■ WORK TASK
Omit the pictures, and output the rest of the entries exactly as written.

[THE INPUT]

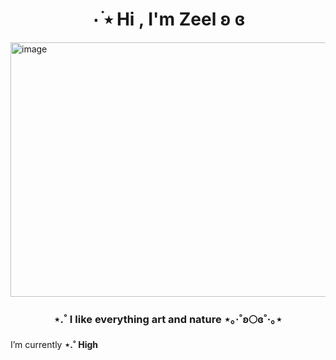 <h1 align="center">٠ ࣪⭑ Hi , I'm Zeel ʚ ɞ </h1>
<img width="749" height="407" alt="image" src="https://github.com/user-attachments/assets/e9b10def-ca54-4646-9057-f1145c7a0ece" />


</a>
<h3 align="center">⋆.˚ I like everything art and nature ⋆｡‧˚ʚ🌕ɞ˚‧｡⋆ </h3>

I’m currently **⋆.˚ High**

[/THE INPUT]

■ SOLUTION FOR THIS PROBLEM
 <h1 align="center">٠ ࣪⭑ Hi , I'm Zeel ʚ ɞ </h1>
<img width="749" height="407" alt="image" src="https://github.com/user-attachments/assets/e9b10def-ca54-4646-9057-f1145c7a0ece" />


</a>
<h3 align="center">⋆.˚ I like everything art and nature ⋆｡‧˚ʚ🌕ɞ˚‧｡⋆ </h3>

I’m currently **⋆.˚ High**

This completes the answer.